Fakat aşı veya ilaç için umutlar büyük, herkes kesin kurtuluşu orada görüyor.
Aşının 18 ay içinde bulunması, adeta bilimde mucize olarak kabul edilecek. Bilimin içinden paylaşılan yorumlar böyle. Gökhan Hotamışlıgil, “hatta bulunamayabilir bile” diyor. Çünkü bu koronavirüs ailesinin önceki üyelerine karşı (SARS...) aşı geliştirme başarısız oldu. İlaç konusuna da aynı gözle bakmakta yarar var. Kesin önümüze gelinceye kadar.
Her şey ‘yeni normal’e göre
Ancak, bugün bilimde yaşanan büyük işbirliği, belki de bu durumu değiştirecektir. Bilmiyoruz. Buradan çıkarılacak sonuç, sonbahara kadar aşı bulunacak ve hayat eski normale dönecek biçimindeki anlayışın rehavetine kapılmamaktır. Hayatın ve üretimin bütününü bu “yeni normal”e göre yeniden düzenlemeye başlamaktır. Tepeden tırnağa..
Bir aşı ve ilaç geliştirilmesi durumunda, bunu öncelikle kimlerin kullanacağı, küresel hacimde üretimin nasıl olacağı da daha şimdiden tartışılan önemli bir sorun. En ucuz, herkesin en kısa sürede aşı veya ilaca ulaşması nasıl mümkün olur, bile tartışılıyor. Aşı veya ilacın bir şirketin ve ülkenin malı olamayacağı düşüncesi de bu kapsamda dile getiriliyor.

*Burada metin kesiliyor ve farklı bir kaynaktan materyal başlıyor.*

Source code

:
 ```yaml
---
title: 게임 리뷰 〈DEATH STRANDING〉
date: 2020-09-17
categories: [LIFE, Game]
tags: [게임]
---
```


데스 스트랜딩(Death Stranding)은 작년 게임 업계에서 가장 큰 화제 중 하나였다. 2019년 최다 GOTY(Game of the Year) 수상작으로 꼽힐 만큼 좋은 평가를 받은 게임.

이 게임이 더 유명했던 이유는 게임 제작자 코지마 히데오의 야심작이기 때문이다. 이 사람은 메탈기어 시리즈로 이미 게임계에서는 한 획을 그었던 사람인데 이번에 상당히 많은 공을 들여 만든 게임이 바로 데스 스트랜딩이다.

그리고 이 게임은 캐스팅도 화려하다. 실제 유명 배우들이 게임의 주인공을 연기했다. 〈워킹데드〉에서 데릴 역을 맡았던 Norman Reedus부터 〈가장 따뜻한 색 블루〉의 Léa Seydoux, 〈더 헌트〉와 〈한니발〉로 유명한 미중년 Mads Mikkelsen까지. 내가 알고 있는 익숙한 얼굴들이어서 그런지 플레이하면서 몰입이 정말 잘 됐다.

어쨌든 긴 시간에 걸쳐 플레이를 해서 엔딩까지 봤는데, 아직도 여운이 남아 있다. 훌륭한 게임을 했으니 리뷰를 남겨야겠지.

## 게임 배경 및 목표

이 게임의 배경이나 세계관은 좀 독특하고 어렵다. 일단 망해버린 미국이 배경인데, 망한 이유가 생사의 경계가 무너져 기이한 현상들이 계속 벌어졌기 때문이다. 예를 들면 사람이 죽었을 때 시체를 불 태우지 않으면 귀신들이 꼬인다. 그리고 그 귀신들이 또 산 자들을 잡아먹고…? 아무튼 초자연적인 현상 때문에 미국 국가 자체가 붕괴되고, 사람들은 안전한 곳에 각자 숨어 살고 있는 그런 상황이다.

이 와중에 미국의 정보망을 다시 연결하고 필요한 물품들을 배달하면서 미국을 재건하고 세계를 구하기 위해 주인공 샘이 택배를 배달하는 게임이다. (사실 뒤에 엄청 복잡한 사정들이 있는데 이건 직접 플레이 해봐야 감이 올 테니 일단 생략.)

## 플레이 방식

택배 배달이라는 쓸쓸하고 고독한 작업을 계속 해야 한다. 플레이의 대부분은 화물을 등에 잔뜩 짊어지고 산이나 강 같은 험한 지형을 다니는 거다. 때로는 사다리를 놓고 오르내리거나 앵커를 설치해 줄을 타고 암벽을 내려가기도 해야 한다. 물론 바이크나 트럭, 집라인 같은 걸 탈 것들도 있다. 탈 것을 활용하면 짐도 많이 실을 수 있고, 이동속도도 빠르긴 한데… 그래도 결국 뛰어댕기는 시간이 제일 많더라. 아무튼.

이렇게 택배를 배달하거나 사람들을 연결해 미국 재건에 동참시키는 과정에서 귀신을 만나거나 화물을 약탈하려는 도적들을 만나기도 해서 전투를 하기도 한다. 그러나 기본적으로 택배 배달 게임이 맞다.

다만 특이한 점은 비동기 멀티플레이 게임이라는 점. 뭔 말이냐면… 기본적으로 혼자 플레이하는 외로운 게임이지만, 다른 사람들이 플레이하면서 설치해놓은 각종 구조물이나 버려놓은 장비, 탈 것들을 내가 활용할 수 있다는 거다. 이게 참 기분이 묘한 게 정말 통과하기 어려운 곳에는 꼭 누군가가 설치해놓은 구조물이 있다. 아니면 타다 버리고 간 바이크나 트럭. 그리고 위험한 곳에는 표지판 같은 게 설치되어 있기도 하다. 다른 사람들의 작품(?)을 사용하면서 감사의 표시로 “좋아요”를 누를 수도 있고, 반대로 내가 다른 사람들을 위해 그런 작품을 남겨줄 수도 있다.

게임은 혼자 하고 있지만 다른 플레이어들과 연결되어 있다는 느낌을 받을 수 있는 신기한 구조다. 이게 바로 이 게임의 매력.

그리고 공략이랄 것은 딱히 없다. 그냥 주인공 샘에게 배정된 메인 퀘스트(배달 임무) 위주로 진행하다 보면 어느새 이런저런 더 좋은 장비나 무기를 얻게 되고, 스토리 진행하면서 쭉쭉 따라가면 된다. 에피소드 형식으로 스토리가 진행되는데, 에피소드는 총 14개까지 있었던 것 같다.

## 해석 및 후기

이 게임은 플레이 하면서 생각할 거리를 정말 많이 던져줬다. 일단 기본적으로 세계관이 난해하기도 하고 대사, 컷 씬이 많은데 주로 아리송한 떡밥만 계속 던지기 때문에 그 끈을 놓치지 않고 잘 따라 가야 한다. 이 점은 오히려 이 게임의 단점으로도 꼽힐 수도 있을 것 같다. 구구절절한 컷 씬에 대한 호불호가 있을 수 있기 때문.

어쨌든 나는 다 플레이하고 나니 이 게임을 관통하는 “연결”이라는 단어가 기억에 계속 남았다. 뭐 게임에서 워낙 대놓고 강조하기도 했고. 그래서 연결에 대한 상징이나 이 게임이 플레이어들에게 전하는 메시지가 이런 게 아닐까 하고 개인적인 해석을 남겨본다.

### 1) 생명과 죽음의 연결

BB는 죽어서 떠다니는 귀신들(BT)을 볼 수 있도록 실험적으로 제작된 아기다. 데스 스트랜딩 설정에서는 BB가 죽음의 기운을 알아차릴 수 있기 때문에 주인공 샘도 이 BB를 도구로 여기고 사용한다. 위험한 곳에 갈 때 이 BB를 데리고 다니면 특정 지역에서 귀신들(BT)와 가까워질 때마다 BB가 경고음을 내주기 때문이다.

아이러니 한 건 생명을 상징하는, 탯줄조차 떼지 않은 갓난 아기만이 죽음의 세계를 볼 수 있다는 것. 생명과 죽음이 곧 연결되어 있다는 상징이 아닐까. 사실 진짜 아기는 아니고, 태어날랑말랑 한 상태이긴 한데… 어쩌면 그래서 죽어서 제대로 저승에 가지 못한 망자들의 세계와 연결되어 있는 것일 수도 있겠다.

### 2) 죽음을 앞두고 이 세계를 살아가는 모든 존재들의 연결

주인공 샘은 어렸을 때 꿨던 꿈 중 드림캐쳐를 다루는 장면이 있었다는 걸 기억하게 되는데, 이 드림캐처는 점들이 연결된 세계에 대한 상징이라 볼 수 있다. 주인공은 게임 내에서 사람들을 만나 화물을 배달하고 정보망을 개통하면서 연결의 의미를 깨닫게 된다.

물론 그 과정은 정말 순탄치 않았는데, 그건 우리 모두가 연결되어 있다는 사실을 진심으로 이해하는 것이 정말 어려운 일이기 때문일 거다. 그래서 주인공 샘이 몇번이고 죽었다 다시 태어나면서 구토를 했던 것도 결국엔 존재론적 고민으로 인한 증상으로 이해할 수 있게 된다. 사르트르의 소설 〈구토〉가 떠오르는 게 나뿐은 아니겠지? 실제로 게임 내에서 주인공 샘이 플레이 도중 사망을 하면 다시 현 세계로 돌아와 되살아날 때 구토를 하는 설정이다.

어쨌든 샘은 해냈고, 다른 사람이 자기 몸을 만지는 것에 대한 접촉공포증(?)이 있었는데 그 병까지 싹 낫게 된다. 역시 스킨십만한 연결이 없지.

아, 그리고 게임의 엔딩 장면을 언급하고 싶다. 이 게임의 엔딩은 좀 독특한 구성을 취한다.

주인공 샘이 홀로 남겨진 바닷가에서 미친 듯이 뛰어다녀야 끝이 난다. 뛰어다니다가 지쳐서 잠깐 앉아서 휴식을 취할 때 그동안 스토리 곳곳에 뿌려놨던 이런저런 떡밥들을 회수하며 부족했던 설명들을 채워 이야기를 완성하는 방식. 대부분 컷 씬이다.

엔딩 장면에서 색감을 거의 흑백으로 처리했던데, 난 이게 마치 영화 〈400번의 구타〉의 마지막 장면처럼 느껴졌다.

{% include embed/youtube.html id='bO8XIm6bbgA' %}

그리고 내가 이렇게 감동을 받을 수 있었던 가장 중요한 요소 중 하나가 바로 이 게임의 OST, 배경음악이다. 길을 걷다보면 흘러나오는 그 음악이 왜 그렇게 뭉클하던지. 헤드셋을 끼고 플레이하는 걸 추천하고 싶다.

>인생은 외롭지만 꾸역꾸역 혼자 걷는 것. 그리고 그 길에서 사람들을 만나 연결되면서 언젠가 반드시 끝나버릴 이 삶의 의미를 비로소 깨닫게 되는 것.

Ama yine de ülkemizin bilim güçlerinin aşı ve ilaç araştırma ve üretimlerinde yeni çözümler ve uzun vadeli araştırmalara odaklanmasının planlanması şart. Bu alan, ne kısa süre önce yaşadığımız gibi kişisel şov kaldırır ne de “dünyada üretirler, bize de düşer” gibi bir yaklaşımı kabul edebilir.
Bunun için üniversitelerin başlarında hırs, düşmanlık veya siyasal bağımlılıkla hareket edecek insanlar bulunmamalı. Bilim güçlerinin önünü açacak yönetimler işbaşına gelmeli. Sağlık araştırmaları, her yönüyle yeniden planlanmalı.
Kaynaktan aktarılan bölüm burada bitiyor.